This is part one in a series on near-zero downtime deployments.
For the past 5+ years, I’ve worked at a company with a zero downtime policy for deployments. The last time we had a real downtime for code deployment was January of 2014. Mind you, we’ve had downtimes since then: servers go down for various reasons, sometimes we schedule infrastructure upgrades, that kind of thing. But the idea of taking our core application down to deploy new code? Nope. Not gonna do it.
What’s Wrong with Downtime?
If you work for a company where all employees and customers use corporate services from 8 AM to 6 PM Monday through Friday, you have plenty of room for downtime. In that case, this series probably isn’t going to be for you…at least until you switch jobs and go to a company where this doesn’t hold.
By contrast, we have systems running 24 hours a day because there are customers all across the world expecting our stuff to work. This means no matter what window we pick to take the site down for a couple of hours, it’s going to impact some of our customers’ bottom lines and that affects our bottom line.
Speaking of windows, we never get nice deployment windows as developers. It’s never “Hey, we’re going to push at 1 PM after you’re back from lunch and everything should be done by 4 PM.” Nope, it’s “You get to come in at 7 AM on Sunday” or “You get to come in at 6 AM on a Tuesday” or “You don’t have to be in the office but we’re going to deploy at 3:30 AM Saturday, so try not to stay out too late.”
The reason our windows tend to be at such odd hours is because we’re looking for ways to minimize disruption to the business. But what if I told you there’s a better way?
(Near) Zero-Downtime Releases
What if, instead of taking the application down, we keep it up but in a slightly degraded state? Deployments would go but if they didn’t block our end users, then as long as we aren’t deploying during the busiest moments of the day, we could push code with almost no visibility to the end user.
One technique for doing this is called blue-green deployment. The gist of it is that you have some excess capacity—or if you’re on a cloud provider, you temporarily purchase excess capacity—and upgrade some of your servers to the new code first. Then, if everything passes validation, you upgrade the other servers. Supposing everything works nice, either you’re done, or you spin down the excess capacity and now you’re done.
This technique works really well for stateless code, like most application code. But where it runs into trouble is with stateful code. You know, the kind of stuff that we do all day as database developers. There are a few problems we run into with stateful code:
- Old code—that is, code without your changes—still needs to work during the transition period. This makes removing columns, stored procedures, and other database objects tougher.
- Data logic changes are harder, especially if your data layer comes from ORMs or direct SQL queries rather than through stored procedures. For example, suppose your business logic has you always insert rows into Table A and Table B. Now, we insert into Table A and decide between inserting into Table B or Table C. The old logic will still try to force everything into Table B, whereas new logic will understand the split. Unless you plan ahead, you will end up with weird combinations of rows in unexpected places and might have to perform a database cleanup later.

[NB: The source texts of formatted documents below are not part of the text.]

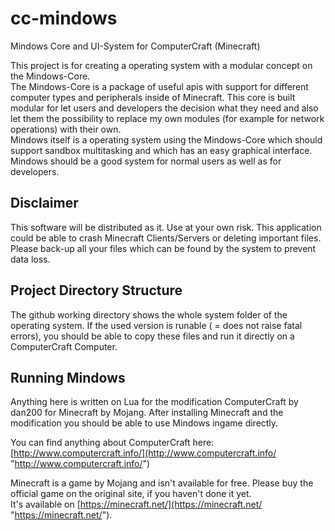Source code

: # cc-mindows

Mindows Core and UI-System for ComputerCraft (Minecraft)

This project is for creating a operating system with a modular concept on the Mindows-Core.  
The Mindows-Core is a package of useful apis with support for different computer types and peripherals inside of Minecraft. This core is built modular for let users and developers the decision what they need and also let them the possibility to replace my own modules (for example for network operations) with their own.  
Mindows itself is a operating system using the Mindows-Core which should support sandbox multitasking and which has an easy graphical interface. Mindows should be a good system for normal users as well as for developers.

## Disclaimer

This software will be distributed as it. Use at your own risk. This application could be able to crash Minecraft Clients/Servers or deleting important files. Please back-up all your files which can be found by the system to prevent data loss.

## Project Directory Structure

The github working directory shows the whole system folder of the operating system. If the used version is runable ( = does not raise fatal errors), you should be able to copy these files and run it directly on a ComputerCraft Computer.

## Running Mindows

Anything here is written on Lua for the modification ComputerCraft by dan200 for Minecraft by Mojang. After installing Minecraft and the modification you should be able to use Mindows ingame directly.

You can find anything about ComputerCraft here: [http://www.computercraft.info/](http://www.computercraft.info/ "http://www.computercraft.info/")

Minecraft is a game by Mojang and isn't available for free. Please buy the official game on the original site, if you haven't done it yet.  
It's available on [https://minecraft.net/](https://minecraft.net/ "https://minecraft.net/").

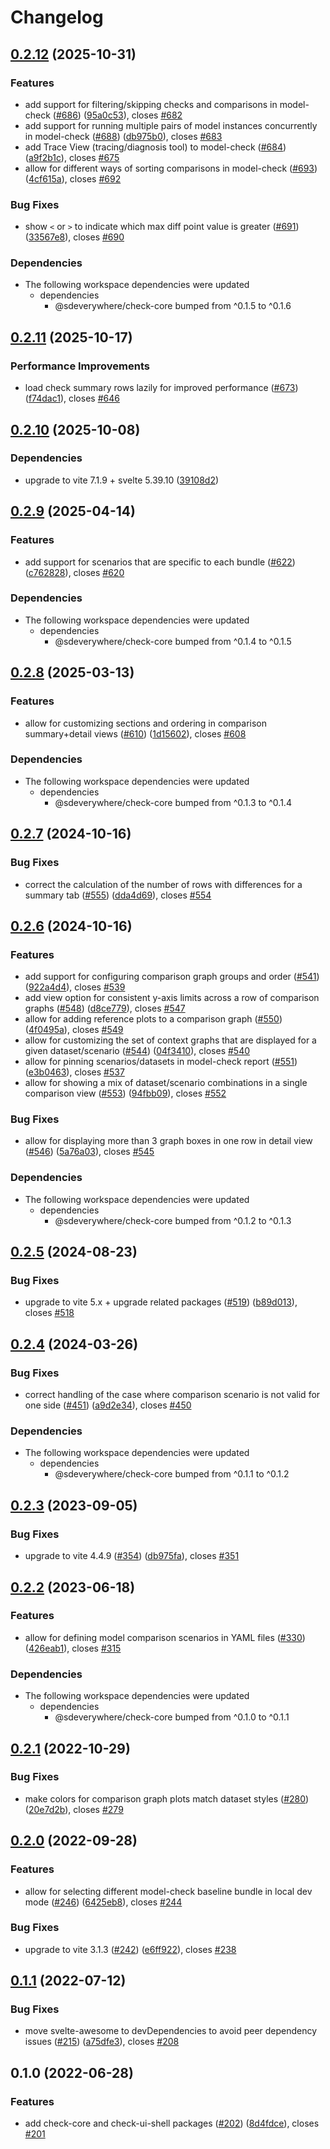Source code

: # Changelog

## [0.2.12](https://github.com/climateinteractive/SDEverywhere/compare/check-ui-shell-v0.2.11...check-ui-shell-v0.2.12) (2025-10-31)


### Features

* add support for filtering/skipping checks and comparisons in model-check ([#686](https://github.com/climateinteractive/SDEverywhere/issues/686)) ([95a0c53](https://github.com/climateinteractive/SDEverywhere/commit/95a0c53adbb5289041ec8f1e59b2826f406e7869)), closes [#682](https://github.com/climateinteractive/SDEverywhere/issues/682)
* add support for running multiple pairs of model instances concurrently in model-check ([#688](https://github.com/climateinteractive/SDEverywhere/issues/688)) ([db975b0](https://github.com/climateinteractive/SDEverywhere/commit/db975b0d3359cd8bbfc4987f24ce525a44a2b513)), closes [#683](https://github.com/climateinteractive/SDEverywhere/issues/683)
* add Trace View (tracing/diagnosis tool) to model-check ([#684](https://github.com/climateinteractive/SDEverywhere/issues/684)) ([a9f2b1c](https://github.com/climateinteractive/SDEverywhere/commit/a9f2b1c47be651463b1a85ef85078c65faca9ffe)), closes [#675](https://github.com/climateinteractive/SDEverywhere/issues/675)
* allow for different ways of sorting comparisons in model-check ([#693](https://github.com/climateinteractive/SDEverywhere/issues/693)) ([4cf615a](https://github.com/climateinteractive/SDEverywhere/commit/4cf615a68fd4c10ed7b23896023121e5986300f2)), closes [#692](https://github.com/climateinteractive/SDEverywhere/issues/692)


### Bug Fixes

* show `<` or `>` to indicate which max diff point value is greater ([#691](https://github.com/climateinteractive/SDEverywhere/issues/691)) ([33567e8](https://github.com/climateinteractive/SDEverywhere/commit/33567e83b4e3ce05617becdfd147f4e73e4b252e)), closes [#690](https://github.com/climateinteractive/SDEverywhere/issues/690)


### Dependencies

* The following workspace dependencies were updated
  * dependencies
    * @sdeverywhere/check-core bumped from ^0.1.5 to ^0.1.6

## [0.2.11](https://github.com/climateinteractive/SDEverywhere/compare/check-ui-shell-v0.2.10...check-ui-shell-v0.2.11) (2025-10-17)


### Performance Improvements

* load check summary rows lazily for improved performance ([#673](https://github.com/climateinteractive/SDEverywhere/issues/673)) ([f74dac1](https://github.com/climateinteractive/SDEverywhere/commit/f74dac1435a0678f7e2745a8dd122eaf611b078e)), closes [#646](https://github.com/climateinteractive/SDEverywhere/issues/646)

## [0.2.10](https://github.com/climateinteractive/SDEverywhere/compare/check-ui-shell-v0.2.9...check-ui-shell-v0.2.10) (2025-10-08)


### Dependencies

* upgrade to vite 7.1.9 + svelte 5.39.10 ([39108d2](https://github.com/climateinteractive/SDEverywhere/commit/39108d2cd2973c25a3394778191a4d618dc30640))

## [0.2.9](https://github.com/climateinteractive/SDEverywhere/compare/check-ui-shell-v0.2.8...check-ui-shell-v0.2.9) (2025-04-14)


### Features

* add support for scenarios that are specific to each bundle ([#622](https://github.com/climateinteractive/SDEverywhere/issues/622)) ([c762828](https://github.com/climateinteractive/SDEverywhere/commit/c7628280dffe2f2cc7f12fac30051969bc48a18a)), closes [#620](https://github.com/climateinteractive/SDEverywhere/issues/620)


### Dependencies

* The following workspace dependencies were updated
  * dependencies
    * @sdeverywhere/check-core bumped from ^0.1.4 to ^0.1.5

## [0.2.8](https://github.com/climateinteractive/SDEverywhere/compare/check-ui-shell-v0.2.7...check-ui-shell-v0.2.8) (2025-03-13)


### Features

* allow for customizing sections and ordering in comparison summary+detail views ([#610](https://github.com/climateinteractive/SDEverywhere/issues/610)) ([1d15602](https://github.com/climateinteractive/SDEverywhere/commit/1d15602d7ec92d8e021da9e34cdbeeaf34812a1c)), closes [#608](https://github.com/climateinteractive/SDEverywhere/issues/608)


### Dependencies

* The following workspace dependencies were updated
  * dependencies
    * @sdeverywhere/check-core bumped from ^0.1.3 to ^0.1.4

## [0.2.7](https://github.com/climateinteractive/SDEverywhere/compare/check-ui-shell-v0.2.6...check-ui-shell-v0.2.7) (2024-10-16)


### Bug Fixes

* correct the calculation of the number of rows with differences for a summary tab ([#555](https://github.com/climateinteractive/SDEverywhere/issues/555)) ([dda4d69](https://github.com/climateinteractive/SDEverywhere/commit/dda4d690d7cc2e5b20f4fffd5cdd31d1c4f9bd73)), closes [#554](https://github.com/climateinteractive/SDEverywhere/issues/554)

## [0.2.6](https://github.com/climateinteractive/SDEverywhere/compare/check-ui-shell-v0.2.5...check-ui-shell-v0.2.6) (2024-10-16)


### Features

* add support for configuring comparison graph groups and order ([#541](https://github.com/climateinteractive/SDEverywhere/issues/541)) ([922a4d4](https://github.com/climateinteractive/SDEverywhere/commit/922a4d4be1d0977904aeb9f5b69e9e96361415ef)), closes [#539](https://github.com/climateinteractive/SDEverywhere/issues/539)
* add view option for consistent y-axis limits across a row of comparison graphs ([#548](https://github.com/climateinteractive/SDEverywhere/issues/548)) ([d8ce779](https://github.com/climateinteractive/SDEverywhere/commit/d8ce77975c0c14753a63550652b4a415cc4f1802)), closes [#547](https://github.com/climateinteractive/SDEverywhere/issues/547)
* allow for adding reference plots to a comparison graph ([#550](https://github.com/climateinteractive/SDEverywhere/issues/550)) ([4f0495a](https://github.com/climateinteractive/SDEverywhere/commit/4f0495a65914ebde39af5558bd5f62d73b28fa13)), closes [#549](https://github.com/climateinteractive/SDEverywhere/issues/549)
* allow for customizing the set of context graphs that are displayed for a given dataset/scenario ([#544](https://github.com/climateinteractive/SDEverywhere/issues/544)) ([04f3410](https://github.com/climateinteractive/SDEverywhere/commit/04f341057f5551c2b4ded0e2e86722171f26ea01)), closes [#540](https://github.com/climateinteractive/SDEverywhere/issues/540)
* allow for pinning scenarios/datasets in model-check report ([#551](https://github.com/climateinteractive/SDEverywhere/issues/551)) ([e3b0463](https://github.com/climateinteractive/SDEverywhere/commit/e3b04636909d0fdd57ed9b7b9a0b8b6ab462afc4)), closes [#537](https://github.com/climateinteractive/SDEverywhere/issues/537)
* allow for showing a mix of dataset/scenario combinations in a single comparison view ([#553](https://github.com/climateinteractive/SDEverywhere/issues/553)) ([94fbb09](https://github.com/climateinteractive/SDEverywhere/commit/94fbb09740ac08a707bfd8cb6aaf5321ff0e1e64)), closes [#552](https://github.com/climateinteractive/SDEverywhere/issues/552)


### Bug Fixes

* allow for displaying more than 3 graph boxes in one row in detail view ([#546](https://github.com/climateinteractive/SDEverywhere/issues/546)) ([5a76a03](https://github.com/climateinteractive/SDEverywhere/commit/5a76a035009b8678ef54ddd60f9cd44798efd631)), closes [#545](https://github.com/climateinteractive/SDEverywhere/issues/545)


### Dependencies

* The following workspace dependencies were updated
  * dependencies
    * @sdeverywhere/check-core bumped from ^0.1.2 to ^0.1.3

## [0.2.5](https://github.com/climateinteractive/SDEverywhere/compare/check-ui-shell-v0.2.4...check-ui-shell-v0.2.5) (2024-08-23)


### Bug Fixes

* upgrade to vite 5.x + upgrade related packages ([#519](https://github.com/climateinteractive/SDEverywhere/issues/519)) ([b89d013](https://github.com/climateinteractive/SDEverywhere/commit/b89d01319c355fc087b382fd299a7231bf942fc2)), closes [#518](https://github.com/climateinteractive/SDEverywhere/issues/518)

## [0.2.4](https://github.com/climateinteractive/SDEverywhere/compare/check-ui-shell-v0.2.3...check-ui-shell-v0.2.4) (2024-03-26)


### Bug Fixes

* correct handling of the case where comparison scenario is not valid for one side ([#451](https://github.com/climateinteractive/SDEverywhere/issues/451)) ([a9d2e34](https://github.com/climateinteractive/SDEverywhere/commit/a9d2e341eced2d062b39ed832b2ecdbd7526aec0)), closes [#450](https://github.com/climateinteractive/SDEverywhere/issues/450)


### Dependencies

* The following workspace dependencies were updated
  * dependencies
    * @sdeverywhere/check-core bumped from ^0.1.1 to ^0.1.2

## [0.2.3](https://github.com/climateinteractive/SDEverywhere/compare/check-ui-shell-v0.2.2...check-ui-shell-v0.2.3) (2023-09-05)


### Bug Fixes

* upgrade to vite 4.4.9 ([#354](https://github.com/climateinteractive/SDEverywhere/issues/354)) ([db975fa](https://github.com/climateinteractive/SDEverywhere/commit/db975fa47705e22005d0c04500567d3480502f52)), closes [#351](https://github.com/climateinteractive/SDEverywhere/issues/351)

## [0.2.2](https://github.com/climateinteractive/SDEverywhere/compare/check-ui-shell-v0.2.1...check-ui-shell-v0.2.2) (2023-06-18)


### Features

* allow for defining model comparison scenarios in YAML files ([#330](https://github.com/climateinteractive/SDEverywhere/issues/330)) ([426eab1](https://github.com/climateinteractive/SDEverywhere/commit/426eab19f98df2ccfa56cf9cc8cc83ceedfe7821)), closes [#315](https://github.com/climateinteractive/SDEverywhere/issues/315)


### Dependencies

* The following workspace dependencies were updated
  * dependencies
    * @sdeverywhere/check-core bumped from ^0.1.0 to ^0.1.1

## [0.2.1](https://github.com/climateinteractive/SDEverywhere/compare/check-ui-shell-v0.2.0...check-ui-shell-v0.2.1) (2022-10-29)


### Bug Fixes

* make colors for comparison graph plots match dataset styles ([#280](https://github.com/climateinteractive/SDEverywhere/issues/280)) ([20e7d2b](https://github.com/climateinteractive/SDEverywhere/commit/20e7d2b08b12c9adcce3e9238441475b0dd64723)), closes [#279](https://github.com/climateinteractive/SDEverywhere/issues/279)

## [0.2.0](https://github.com/climateinteractive/SDEverywhere/compare/check-ui-shell-v0.1.1...check-ui-shell-v0.2.0) (2022-09-28)


### Features

* allow for selecting different model-check baseline bundle in local dev mode ([#246](https://github.com/climateinteractive/SDEverywhere/issues/246)) ([6425eb8](https://github.com/climateinteractive/SDEverywhere/commit/6425eb8240d3a7e3e83c7b6e5be5dd837b2a5c57)), closes [#244](https://github.com/climateinteractive/SDEverywhere/issues/244)


### Bug Fixes

* upgrade to vite 3.1.3 ([#242](https://github.com/climateinteractive/SDEverywhere/issues/242)) ([e6ff922](https://github.com/climateinteractive/SDEverywhere/commit/e6ff922f002411b83a9ab0688c5a65433b8f4d61)), closes [#238](https://github.com/climateinteractive/SDEverywhere/issues/238)

## [0.1.1](https://github.com/climateinteractive/SDEverywhere/compare/check-ui-shell-v0.1.0...check-ui-shell-v0.1.1) (2022-07-12)


### Bug Fixes

* move svelte-awesome to devDependencies to avoid peer dependency issues ([#215](https://github.com/climateinteractive/SDEverywhere/issues/215)) ([a75dfe3](https://github.com/climateinteractive/SDEverywhere/commit/a75dfe3e9a7b0910025bb870aa9d21f0079e2d95)), closes [#208](https://github.com/climateinteractive/SDEverywhere/issues/208)

## 0.1.0 (2022-06-28)


### Features

* add check-core and check-ui-shell packages ([#202](https://github.com/climateinteractive/SDEverywhere/issues/202)) ([8d4fdce](https://github.com/climateinteractive/SDEverywhere/commit/8d4fdceb2efea602b674a7275346e93cc5287990)), closes [#201](https://github.com/climateinteractive/SDEverywhere/issues/201)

- If your blue-green deployment fails, you have the option to roll back your changes pretty easily: kill those servers with the new code and stick with the old code. If your database deployment code fails, you can end up with invalid or even missing data, leading to manual cleanup operations.

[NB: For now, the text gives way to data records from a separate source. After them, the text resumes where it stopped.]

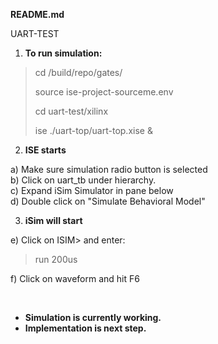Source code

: **README.md**

UART-TEST

1) **To run simulation:**

> cd /build/repo/gates/
>
> source ise-project-sourceme.env
>
> cd uart-test/xilinx
>
> ise ./uart-top/uart-top.xise &
>

2) **ISE starts**

a) Make sure simulation radio button is selected<br>
b) Click on uart_tb under hierarchy.<br>
c) Expand iSim Simulator in pane below<br>
d) Double click on "Simulate Behavioral Model"<br>

3) **iSim will start**

e) Click on ISIM> and enter:<br>

> run 200us
>

f) Click on waveform and hit F6<br>

<br>
<ul>
<li><b>Simulation is currently working.</b></li>
<li><b>Implementation is next step.</b></li>
</ul>
<br>






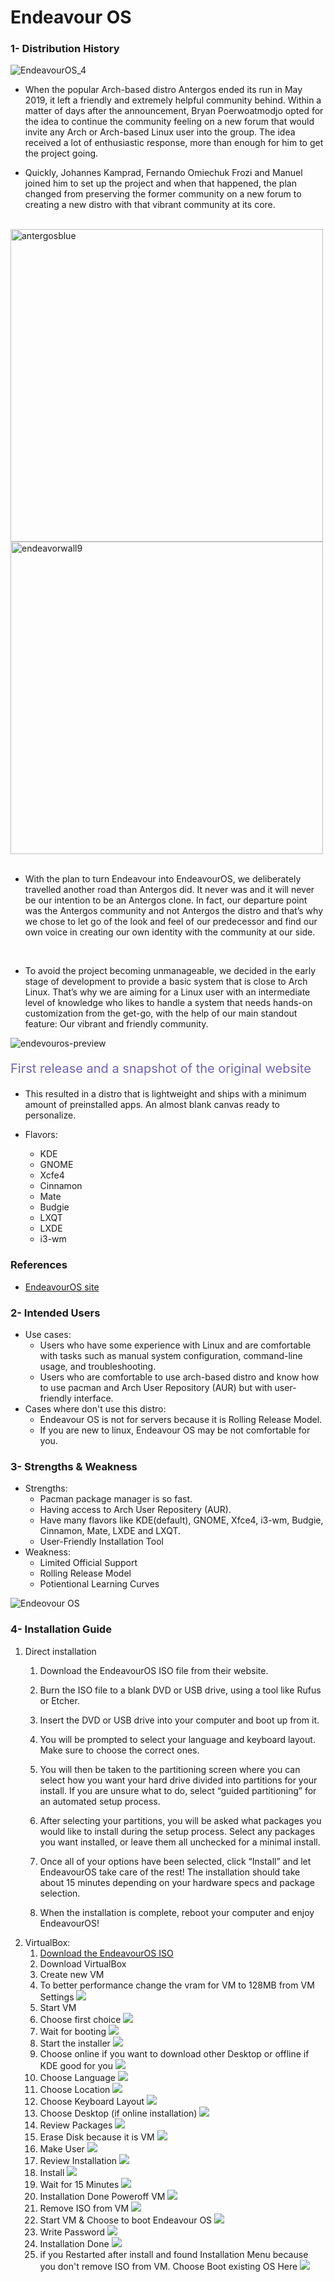 <link rel="stylesheet" type="text/css" href="styles.css">

# Endeavour OS
### 1- Distribution History

<img src="imgs/EndeavourOS_4.webp" alt="EndeavourOS_4">

- When the popular Arch-based distro Antergos ended
its run in May 2019, it left a friendly and extremely helpful community behind.
Within a matter of days after the announcement, Bryan Poerwoatmodjo opted for
the idea to continue the community feeling on a new forum that would invite any
Arch or Arch-based Linux user into the group. The idea received a lot of
enthusiastic response, more than enough for him to get the project going.

- Quickly, Johannes Kamprad, Fernando Omiechuk Frozi and
Manuel joined him to set up the project and when that happened, the plan changed
from preserving the former community on a new forum to creating a new distro
with that vibrant community at its core.

<br>

  <div class="img-row">
    <img src="imgs/antergosblue_by_decluttermind-d87lvni.webp" alt="antergosblue" width=500 margin-right=10px>
    <img src="imgs/endeavorrwall9.webp" alt="endeavorwall9" width=500>
</div>
<br>

- With the plan to turn Endeavour into EndeavourOS, we deliberately travelled another road than Antergos did. It never was and it will never be our intention to be an Antergos clone. In fact, our departure point was the Antergos community and not Antergos the distro and that’s why we chose to let go of the look and feel of our predecessor and find our own voice in creating our own identity with the community at our side.

<br>

- To avoid the project becoming unmanageable, we decided in the early stage of development to provide a basic system that is close to Arch Linux. That’s why we are aiming for a Linux user with an intermediate level of knowledge who likes to handle a system that needs hands-on customization from the get-go, with the help of our main standout feature: Our vibrant and friendly community.

![endevouros-preview](imgs/endeavouros-preview.webp)
<p style="font-size: 20px; color: #6e62b6;">
First release and a snapshot of the original website
</p>

- This resulted in a distro that is lightweight and ships with a minimum amount of preinstalled apps. An almost blank canvas ready to personalize.

- Flavors:
  - KDE
  - GNOME
  - Xcfe4
  - Cinnamon
  - Mate
  - Budgie
  - LXQT
  - LXDE
  - i3-wm
  
  
### References
- [EndeavourOS site](https://endeavouros.com/)


### 2- Intended Users
- Use cases:
  - Users who have some experience with Linux and are comfortable with tasks such as manual system configuration, command-line usage, and troubleshooting.
  - Users who are comfortable to use arch-based distro and know how to use pacman and Arch User Repository (AUR) but with user-friendly interface.
- Cases where don't use this distro:
  - Endeavour OS is not for servers because it is Rolling Release Model.
  - If you are new to linux, Endeavour OS may be not comfortable for you. 


### 3- Strengths & Weakness
- Strengths:
  - Pacman package manager is so fast.
  - Having access to Arch User Repositery (AUR).
  - Have many flavors like KDE(default), GNOME, Xfce4, i3-wm, Budgie, Cinnamon, Mate, LXDE and LXQT.
  - User-Friendly Installation Tool
- Weakness:
  - Limited Official Support
  - Rolling Release Model
  - Potientional Learning Curves


![Endeovour OS](imgs/endeavouros-dark.png)
### 4- Installation Guide
  1. Direct installation
     1. Download the EndeavourOS ISO file from their website.

     2. Burn the ISO file to a blank DVD or USB drive, using a tool like Rufus or Etcher.

     3. Insert the DVD or USB drive into your computer and boot up from it.

     4. You will be prompted to select your language and keyboard layout. Make sure to choose the correct ones.

     5. You will then be taken to the partitioning screen where you can select how you want your hard drive divided into partitions for your install. If you are unsure what to do, select “guided partitioning” for an automated setup process.

     6. After selecting your partitions, you will be asked what packages you would like to install during the setup process. Select any packages you want installed, or leave them all unchecked for a minimal install.

     7. Once all of your options have been selected, click “Install” and let EndeavourOS take care of the rest! The installation should take about 15 minutes depending on your hardware specs and package selection.

     8. When the installation is complete, reboot your computer and enjoy EndeavourOS!
  2. VirtualBox:
     1. [Download the EndeavourOS ISO](https://endeavouros.com/)
     2. Download VirtualBox
     3. Create new VM
     4. To better performance change the vram for VM to 128MB from VM Settings ![](imgs/Screenshot%20from%202024-03-06%2016-40-56.png)
     5. Start VM
     6. Choose first choice ![](imgs/VirtualBox_Endeovour%20OS_06_03_2024_16_37_59.png)
     7. Wait for booting ![](imgs/VirtualBox_Endeovour%20OS_06_03_2024_16_38_14.png)
     8. Start the installer ![](imgs/VirtualBox_Endeovour%20OS_06_03_2024_16_45_39.png)
     9. Choose online if you want to download other Desktop or offline if KDE good for you ![](imgs/VirtualBox_Endeovour%20OS_06_03_2024_16_46_14.png)
     10. Choose Language ![](imgs/VirtualBox_Endeovour%20OS_06_03_2024_16_46_44.png)
     11. Choose Location ![](imgs/VirtualBox_Endeovour%20OS_06_03_2024_16_46_52.png)
     12. Choose Keyboard Layout ![](imgs/VirtualBox_Endeovour%20OS_06_03_2024_16_47_02.png)
     13. Choose Desktop (if online installation) ![](imgs/VirtualBox_Endeovour%20OS_06_03_2024_16_47_48.png)
     14. Review Packages ![](imgs/VirtualBox_Endeovour%20OS_06_03_2024_16_48_10.png)
     15. Erase Disk because it is VM ![](imgs/VirtualBox_Endeovour%20OS_06_03_2024_16_48_32.png)
     16. Make User ![](imgs/VirtualBox_Endeovour%20OS_06_03_2024_16_48_57.png)
     17. Review Installation ![](imgs/VirtualBox_Endeovour%20OS_06_03_2024_16_49_08.png)
     18. Install ![](imgs/VirtualBox_Endeovour%20OS_06_03_2024_16_49_31.png)
     19. Wait for 15 Minutes ![](imgs/VirtualBox_Endeovour%20OS_06_03_2024_16_49_51.png)
     20. Installation Done Poweroff VM ![](imgs/VirtualBox_Endeovour%20OS_06_03_2024_17_10_30.png)
     21. Remove ISO from VM ![](imgs/Screenshot%20from%202024-03-06%2018-58-57.png) 
     22. Start VM & Choose to boot Endeavour OS ![](imgs/VirtualBox_Endeovour%20OS_06_03_2024_17_11_02.png)
     23. Write Password ![](imgs/VirtualBox_Endeovour%20OS_06_03_2024_17_12_33.png)
     24. Installation Done ![](imgs/VirtualBox_Endeovour%20OS_06_03_2024_17_12_51.png)
     25. if you Restarted after install and found Installation Menu because you don't remove ISO from VM. Choose Boot existing OS Here ![](imgs/VirtualBox_Endeovour%20OS_06_03_2024_16_37_59.png)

- Speaking of rollback, how do you roll back deleting a column? That data’s gone unless you restore from backups. It’s not as simple as reverting a Git commit and re-deploying. Even short of dropping columns or tables, one-way data transformations exist. For example, suppose you inherit some nasty data with weird markup in it. You schedule a set of find-and-replace operations but only discover after the fact that it replaced legitimate data as well. Undoing find and replace is easy in a text file, but not in a database.
Why Near-Zero Instead of Zero?
Throughout this series, I’m going to use the phrase “near zero downtime” rather than “zero downtime.” The latter sounds nice, but in practice is almost impossible to implement past a certain level. For example, locking everybody out from the data is downtime. If you don’t believe me, drop and re-create a clustered columnstore index on that busy fact table during office hours and see how well that goes for you.

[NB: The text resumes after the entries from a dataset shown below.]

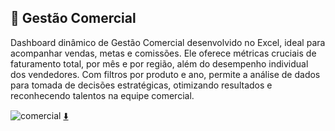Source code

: ## 💼 Gestão Comercial

Dashboard dinâmico de Gestão Comercial desenvolvido no Excel, ideal para acompanhar vendas, metas e comissões. Ele oferece métricas cruciais de faturamento total, por mês e por região, além do desempenho individual dos vendedores. Com filtros por produto e ano, permite a análise de dados para tomada de decisões estratégicas, otimizando resultados e reconhecendo talentos na equipe comercial.

![comercial](https://github.com/user-attachments/assets/2041178d-7d2d-4288-add2-6d74429153ea)
[⬇️](https://github.com/jpgoot22/portifolio/blob/main/Excel/Comercial/Comercial.xlsx)
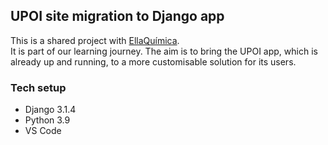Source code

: ## UPOI site migration to Django app
This is a shared project with [EllaQuímica](https://github.com/EllaQuimica).  
It is part of our learning journey. The aim is to bring the UPOI app, which is already up and running, to a more customisable solution for its users.  
### Tech setup
- Django 3.1.4
- Python 3.9
- VS Code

Even online operations still have minor amounts of downtime. One technique we’re going to use in the series is renaming tables using
sp_rename. But this requires a lock, meaning that for the few milliseconds that we’re running the operation, people are locked out and we have system unavailability due to developers or administrators—that is, downtime. In most systems, we’re willing to experience a short amount of downtime occasionally, but when you start measuring downtime in terms of millions of dollars per minute, “a short amount” becomes rather short indeed.
For this series, I’m not going to go quite that far. Instead, we’ll focus on techniques which limit blocking and reduce the amount of database outage time to small levels, generally microseconds or milliseconds but sometimes even a few seconds.
Bonus Material: The Swart Series
Michael J. Swart put together a great series on 100% online deployments last year. My tactics and techniques will be similar, but we will have different implementation specifics. I consider this a good thing: it means that it’s not just my way or the highway; there are other ways to do the job too.
If you haven’t already read his series, I highly recommend it.